Reproduce the complete set of records exactly. No picture is to appear in the copy.

○ ○ ○ ○ ○ ○ ○

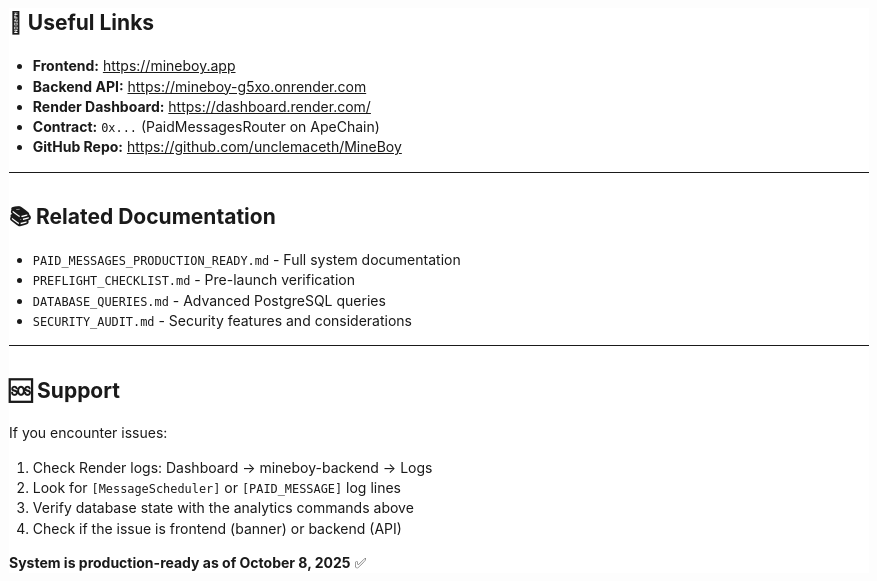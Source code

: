 
## 🔗 Useful Links

- **Frontend:** https://mineboy.app
- **Backend API:** https://mineboy-g5xo.onrender.com
- **Render Dashboard:** https://dashboard.render.com/
- **Contract:** `0x...` (PaidMessagesRouter on ApeChain)
- **GitHub Repo:** https://github.com/unclemaceth/MineBoy

---

## 📚 Related Documentation

- `PAID_MESSAGES_PRODUCTION_READY.md` - Full system documentation
- `PREFLIGHT_CHECKLIST.md` - Pre-launch verification
- `DATABASE_QUERIES.md` - Advanced PostgreSQL queries
- `SECURITY_AUDIT.md` - Security features and considerations

---

## 🆘 Support

If you encounter issues:

1. Check Render logs: Dashboard → mineboy-backend → Logs
2. Look for `[MessageScheduler]` or `[PAID_MESSAGE]` log lines
3. Verify database state with the analytics commands above
4. Check if the issue is frontend (banner) or backend (API)

**System is production-ready as of October 8, 2025** ✅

○ ○ ○ ○ ○ ○ ○

• _Result of this exercise_
Source code

: 
## 🔗 Useful Links

- **Frontend:** https://mineboy.app
- **Backend API:** https://mineboy-g5xo.onrender.com
- **Render Dashboard:** https://dashboard.render.com/
- **Contract:** `0x...` (PaidMessagesRouter on ApeChain)
- **GitHub Repo:** https://github.com/unclemaceth/MineBoy

---

## 📚 Related Documentation

- `PAID_MESSAGES_PRODUCTION_READY.md` - Full system documentation
- `PREFLIGHT_CHECKLIST.md` - Pre-launch verification
- `DATABASE_QUERIES.md` - Advanced PostgreSQL queries
- `SECURITY_AUDIT.md` - Security features and considerations

---

## 🆘 Support

If you encounter issues:

1. Check Render logs: Dashboard → mineboy-backend → Logs
2. Look for `[MessageScheduler]` or `[PAID_MESSAGE]` log lines
3. Verify database state with the analytics commands above
4. Check if the issue is frontend (banner) or backend (API)

**System is production-ready as of October 8, 2025** ✅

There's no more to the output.